Patients: The study population consisted of 62 male patients with OSAS, classified into 33 obese patients (body mass index [BMI] ≥ 27) and 29 nonobese patients (BMI < 27), and 13 male simple snorers (AHI < 5 events per hour).

Method and measurements: Diagnostic polysomnography and measurements of 22 cephalometric variables were carried out for all patients and simple snorers.

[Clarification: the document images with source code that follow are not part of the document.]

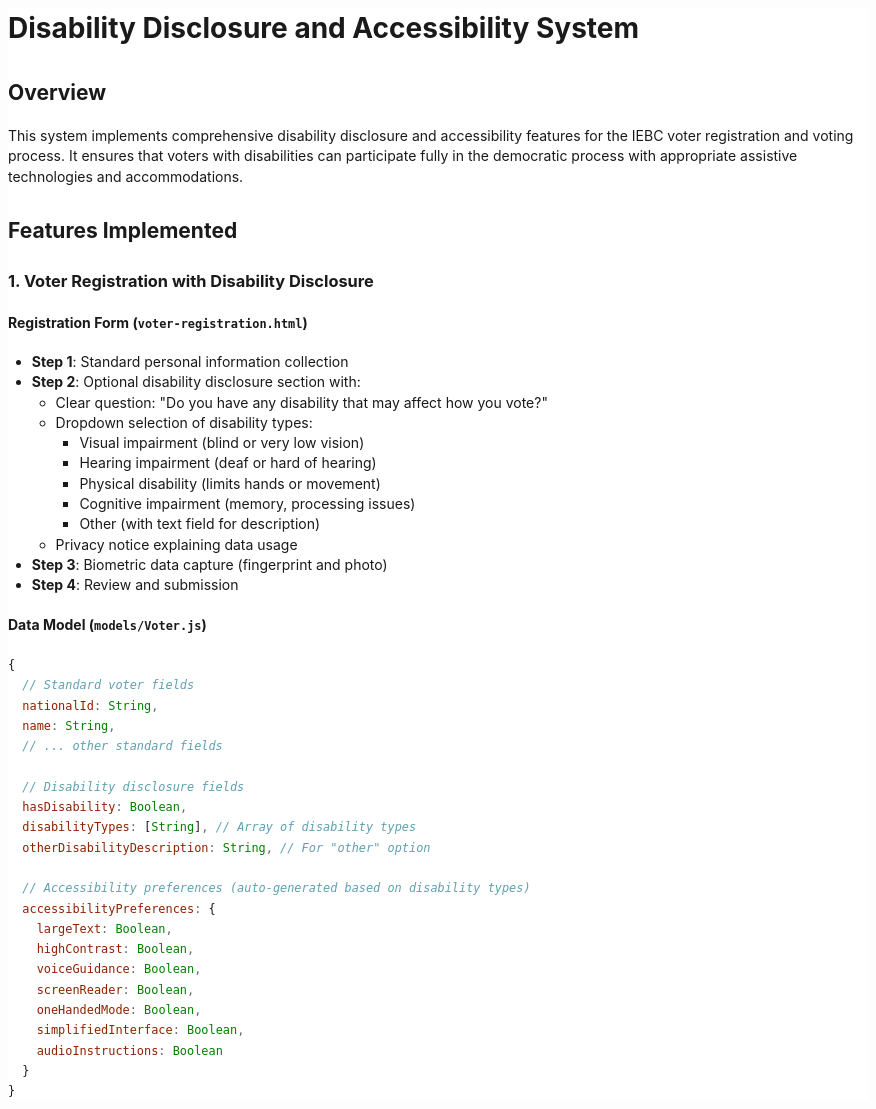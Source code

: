 # Disability Disclosure and Accessibility System

## Overview

This system implements comprehensive disability disclosure and accessibility features for the IEBC voter registration and voting process. It ensures that voters with disabilities can participate fully in the democratic process with appropriate assistive technologies and accommodations.

## Features Implemented

### 1. Voter Registration with Disability Disclosure

#### Registration Form (`voter-registration.html`)
- **Step 1**: Standard personal information collection
- **Step 2**: Optional disability disclosure section with:
  - Clear question: "Do you have any disability that may affect how you vote?"
  - Dropdown selection of disability types:
    - Visual impairment (blind or very low vision)
    - Hearing impairment (deaf or hard of hearing)
    - Physical disability (limits hands or movement)
    - Cognitive impairment (memory, processing issues)
    - Other (with text field for description)
  - Privacy notice explaining data usage
- **Step 3**: Biometric data capture (fingerprint and photo)
- **Step 4**: Review and submission

#### Data Model (`models/Voter.js`)
```javascript
{
  // Standard voter fields
  nationalId: String,
  name: String,
  // ... other standard fields
  
  // Disability disclosure fields
  hasDisability: Boolean,
  disabilityTypes: [String], // Array of disability types
  otherDisabilityDescription: String, // For "other" option
  
  // Accessibility preferences (auto-generated based on disability types)
  accessibilityPreferences: {
    largeText: Boolean,
    highContrast: Boolean,
    voiceGuidance: Boolean,
    screenReader: Boolean,
    oneHandedMode: Boolean,
    simplifiedInterface: Boolean,
    audioInstructions: Boolean
  }
}
```
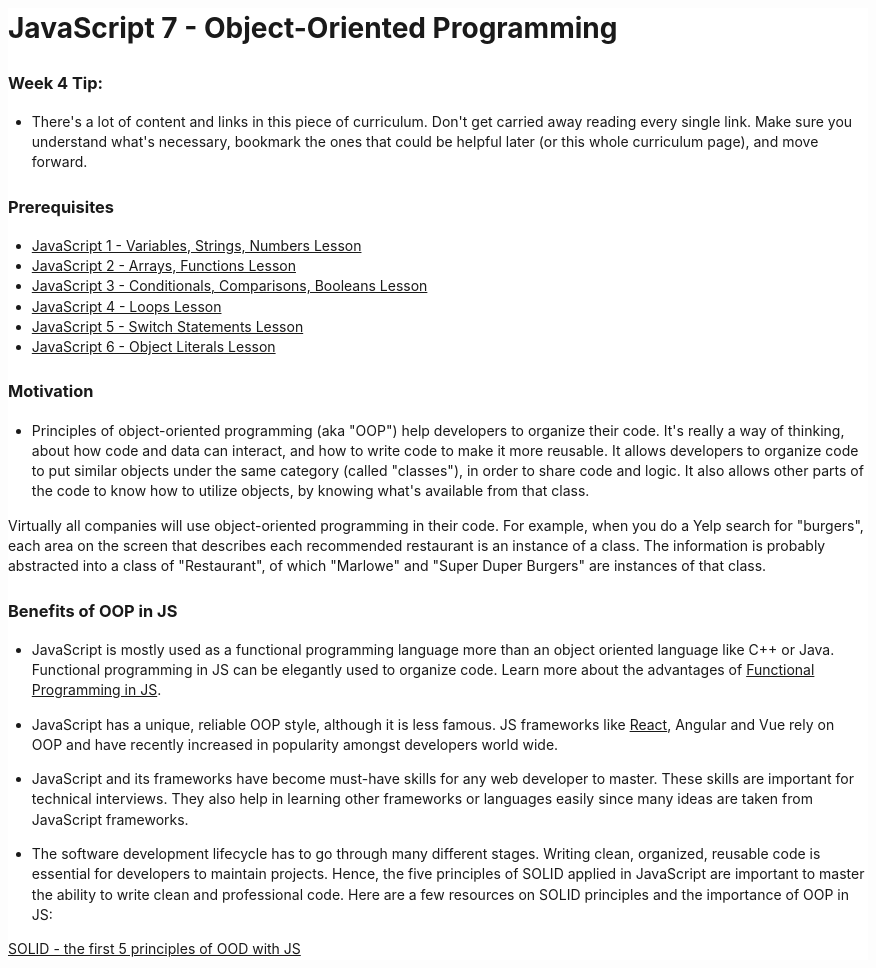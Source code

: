 # JavaScript 7 - Object-Oriented Programming

### Week 4 Tip:

- There's a lot of content and links in this piece of curriculum. Don't get carried away reading every single link. Make sure you understand what's necessary, bookmark the ones that could be helpful later (or this whole curriculum page), and move forward.

### Prerequisites

- [JavaScript 1 - Variables, Strings, Numbers Lesson](/javascript/javascript-1-variables.md)
- [JavaScript 2 - Arrays, Functions Lesson](/javascript/javascript-2-array-functions.md)
- [JavaScript 3 - Conditionals, Comparisons, Booleans Lesson](/javascript/javascript-3-conditionals.md)
- [JavaScript 4 - Loops Lesson](/javascript/javascript-4-loops.md)
- [JavaScript 5 - Switch Statements Lesson](/javascript/javascript-5-switch.md)
- [JavaScript 6 - Object Literals Lesson](/javascript/javascript-6-object-literals.md)

### Motivation

- Principles of object-oriented programming (aka "OOP") help developers to organize their code. It's really a way of thinking, about how code and data can interact, and how to write code to make it more reusable. It allows developers to organize code to put similar objects under the same category (called "classes"), in order to share code and logic. It also allows other parts of the code to know how to utilize objects, by knowing what's available from that class.

Virtually all companies will use object-oriented programming in their code. For example, when you do a Yelp search for "burgers", each area on the screen that describes each recommended restaurant is an instance of a class. The information is probably abstracted into a class of "Restaurant", of which "Marlowe" and "Super Duper Burgers" are instances of that class.

### Benefits of OOP in JS

- JavaScript is mostly used as a functional programming language more than an object oriented language like C++ or Java. Functional programming in JS can be elegantly used to organize code. Learn more about the advantages of [Functional Programming in JS](https://blog.bitsrc.io/functional-programming-in-javascript-how-and-why-94e7a97343b).

- JavaScript has a unique, reliable OOP style, although it is less famous. JS frameworks like [React](https://stackoverflow.com/questions/35764800/reactjs-object-oriented), Angular and Vue rely on OOP and have recently increased in popularity amongst developers world wide.

- JavaScript and its frameworks have become must-have skills for any web developer to master. These skills are important for technical interviews. They also help in learning other frameworks or languages easily since many ideas are taken from JavaScript frameworks.

- The software development lifecycle has to go through many different stages. Writing clean, organized, reusable code is essential for developers to maintain projects. Hence, the five principles of SOLID applied in JavaScript are important to master the ability to write clean and professional code. Here are a few resources on SOLID principles and the importance of OOP in JS:

[SOLID - the first 5 principles of OOD with JS](https://medium.com/@cramirez92/s-o-l-i-d-the-first-5-priciples-of-object-oriented-design-with-javascript-790f6ac9b9fa)
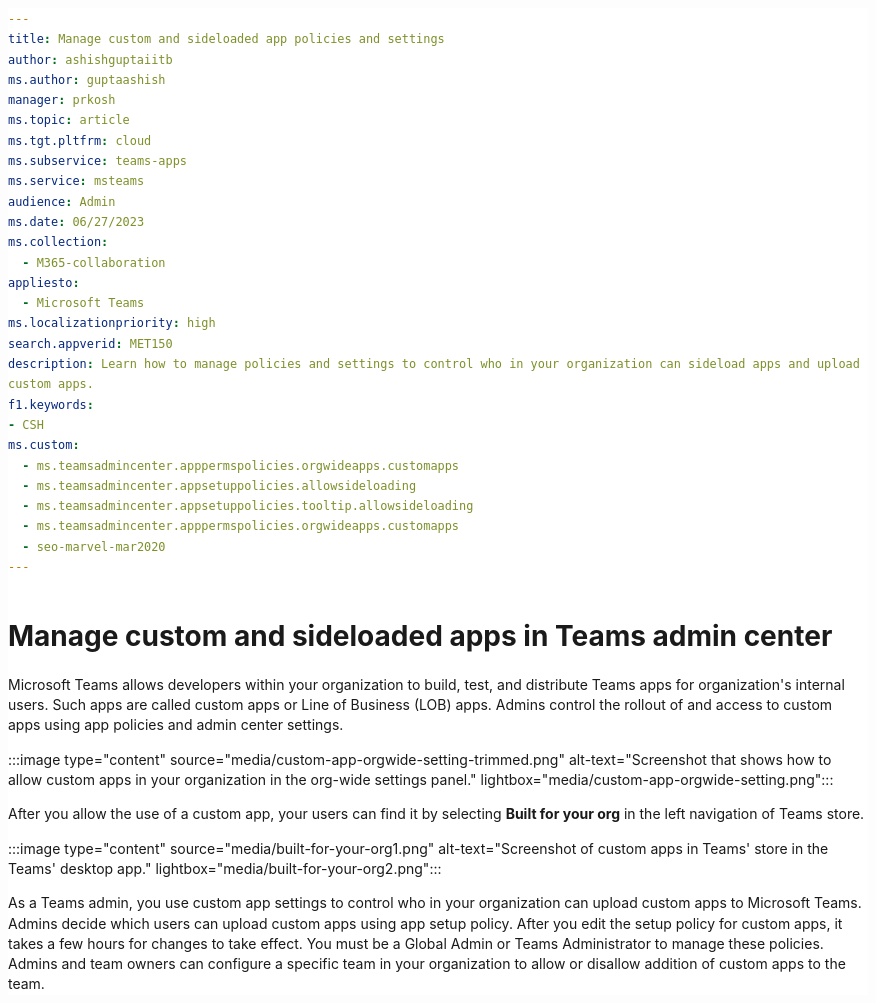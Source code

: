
 ```yaml
---
title: Manage custom and sideloaded app policies and settings
author: ashishguptaiitb
ms.author: guptaashish
manager: prkosh
ms.topic: article
ms.tgt.pltfrm: cloud
ms.subservice: teams-apps
ms.service: msteams
audience: Admin
ms.date: 06/27/2023
ms.collection: 
  - M365-collaboration
appliesto: 
  - Microsoft Teams
ms.localizationpriority: high
search.appverid: MET150
description: Learn how to manage policies and settings to control who in your organization can sideload apps and upload custom apps.
f1.keywords:
- CSH
ms.custom: 
  - ms.teamsadmincenter.apppermspolicies.orgwideapps.customapps
  - ms.teamsadmincenter.appsetuppolicies.allowsideloading
  - ms.teamsadmincenter.appsetuppolicies.tooltip.allowsideloading
  - ms.teamsadmincenter.apppermspolicies.orgwideapps.customapps
  - seo-marvel-mar2020
---
```


# Manage custom and sideloaded apps in Teams admin center

Microsoft Teams allows developers within your organization to build, test, and distribute Teams apps for organization's internal users. Such apps are called custom apps or Line of Business (LOB) apps. Admins control the rollout of and access to custom apps using app policies and admin center settings.

:::image type="content" source="media/custom-app-orgwide-setting-trimmed.png" alt-text="Screenshot that shows how to allow custom apps in your organization in the org-wide settings panel." lightbox="media/custom-app-orgwide-setting.png":::

After you allow the use of a custom app, your users can find it by selecting **Built for your org** in the left navigation of Teams store.

:::image type="content" source="media/built-for-your-org1.png" alt-text="Screenshot of custom apps in Teams' store in the Teams' desktop app." lightbox="media/built-for-your-org2.png":::

As a Teams admin, you use custom app settings to control who in your organization can upload custom apps to Microsoft Teams. Admins decide which users can upload custom apps using app setup policy. After you edit the setup policy for custom apps, it takes a few hours for changes to take effect. You must be a Global Admin or Teams Administrator to manage these policies. Admins and team owners can configure a specific team in your organization to allow or disallow addition of custom apps to the team.
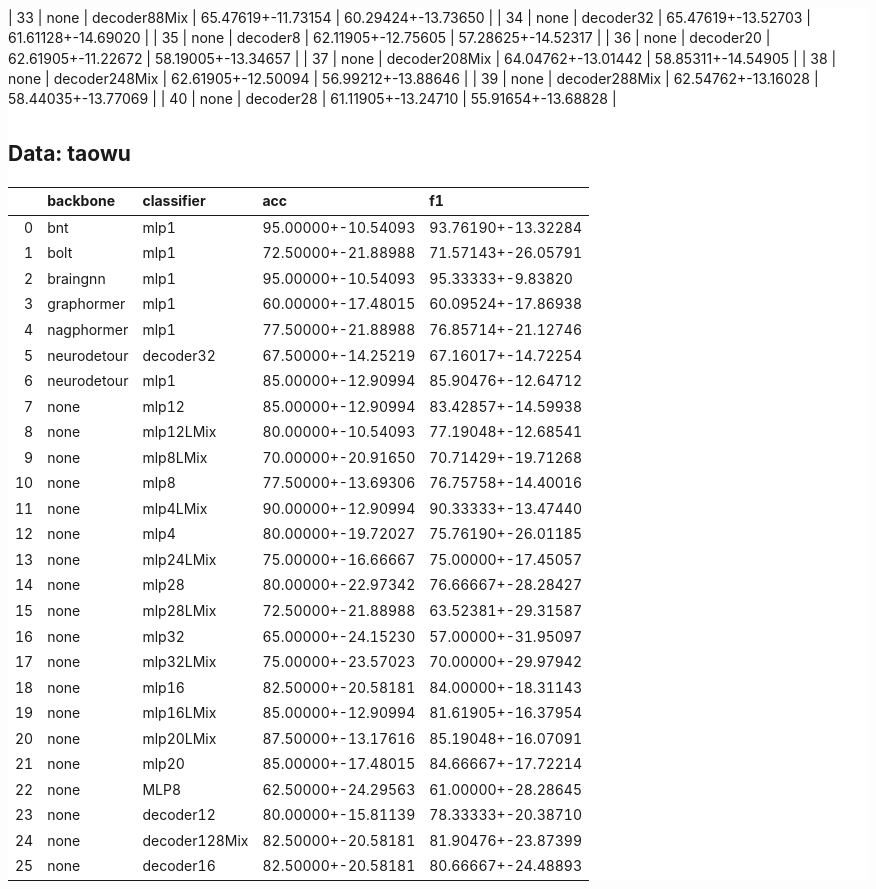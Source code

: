 | 33 | none        | decoder88Mix  | 65.47619+-11.73154 | 60.29424+-13.73650 |
| 34 | none        | decoder32     | 65.47619+-13.52703 | 61.61128+-14.69020 |
| 35 | none        | decoder8      | 62.11905+-12.75605 | 57.28625+-14.52317 |
| 36 | none        | decoder20     | 62.61905+-11.22672 | 58.19005+-13.34657 |
| 37 | none        | decoder208Mix | 64.04762+-13.01442 | 58.85311+-14.54905 |
| 38 | none        | decoder248Mix | 62.61905+-12.50094 | 56.99212+-13.88646 |
| 39 | none        | decoder288Mix | 62.54762+-13.16028 | 58.44035+-13.77069 |
| 40 | none        | decoder28     | 61.11905+-13.24710 | 55.91654+-13.68828 |


## Data: taowu 

|    | backbone    | classifier    | acc                | f1                 |
|---:|:------------|:--------------|:-------------------|:-------------------|
|  0 | bnt         | mlp1          | 95.00000+-10.54093 | 93.76190+-13.32284 |
|  1 | bolt        | mlp1          | 72.50000+-21.88988 | 71.57143+-26.05791 |
|  2 | braingnn    | mlp1          | 95.00000+-10.54093 | 95.33333+-9.83820  |
|  3 | graphormer  | mlp1          | 60.00000+-17.48015 | 60.09524+-17.86938 |
|  4 | nagphormer  | mlp1          | 77.50000+-21.88988 | 76.85714+-21.12746 |
|  5 | neurodetour | decoder32     | 67.50000+-14.25219 | 67.16017+-14.72254 |
|  6 | neurodetour | mlp1          | 85.00000+-12.90994 | 85.90476+-12.64712 |
|  7 | none        | mlp12         | 85.00000+-12.90994 | 83.42857+-14.59938 |
|  8 | none        | mlp12LMix     | 80.00000+-10.54093 | 77.19048+-12.68541 |
|  9 | none        | mlp8LMix      | 70.00000+-20.91650 | 70.71429+-19.71268 |
| 10 | none        | mlp8          | 77.50000+-13.69306 | 76.75758+-14.40016 |
| 11 | none        | mlp4LMix      | 90.00000+-12.90994 | 90.33333+-13.47440 |
| 12 | none        | mlp4          | 80.00000+-19.72027 | 75.76190+-26.01185 |
| 13 | none        | mlp24LMix     | 75.00000+-16.66667 | 75.00000+-17.45057 |
| 14 | none        | mlp28         | 80.00000+-22.97342 | 76.66667+-28.28427 |
| 15 | none        | mlp28LMix     | 72.50000+-21.88988 | 63.52381+-29.31587 |
| 16 | none        | mlp32         | 65.00000+-24.15230 | 57.00000+-31.95097 |
| 17 | none        | mlp32LMix     | 75.00000+-23.57023 | 70.00000+-29.97942 |
| 18 | none        | mlp16         | 82.50000+-20.58181 | 84.00000+-18.31143 |
| 19 | none        | mlp16LMix     | 85.00000+-12.90994 | 81.61905+-16.37954 |
| 20 | none        | mlp20LMix     | 87.50000+-13.17616 | 85.19048+-16.07091 |
| 21 | none        | mlp20         | 85.00000+-17.48015 | 84.66667+-17.72214 |
| 22 | none        | MLP8          | 62.50000+-24.29563 | 61.00000+-28.28645 |
| 23 | none        | decoder12     | 80.00000+-15.81139 | 78.33333+-20.38710 |
| 24 | none        | decoder128Mix | 82.50000+-20.58181 | 81.90476+-23.87399 |
| 25 | none        | decoder16     | 82.50000+-20.58181 | 80.66667+-24.48893 |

Results: Patients with OSAS in both subgroups showed several significant cephalometric features compared with simple snorers: (1) inferiorly positioned hyoid bone, (2) enlarged soft palate, and (3) reduced upper airway width at soft palate. More extensive and severe soft-tissue enlargements including anteriorly positioned hyoid bone and a longer tongue were found in the obese patients. In the nonobese patients, the anteroposterior distances of the bony nasopharynx and oropharynx were significantly smaller than those of simple snorers and obese patients. Stepwise regression analysis showed that anterior displacement of the hyoid bone and retroposition of the mandible were the dominant overall determinants for AHI in patients with OSAS, and that narrowing of the bony oropharynx and inferior displacement of the hyoid bone were dominant determinants for AHI in nonobese patients. A significant regression model for AHI using cephalometric variables could not be obtained for the obese patients, but the BMI proved to be the most significant determinant.

Conclusion: Characteristics of the craniofacial bony structure such as narrowing of the nasopharynx and oropharynx and enlargement of the soft tissue in the upper airway may be important risk factors for the development of OSAS in nonobese patients. In obese patients, the deposition of adipose tissue in the upper airway may aggravate the severity of OSAS.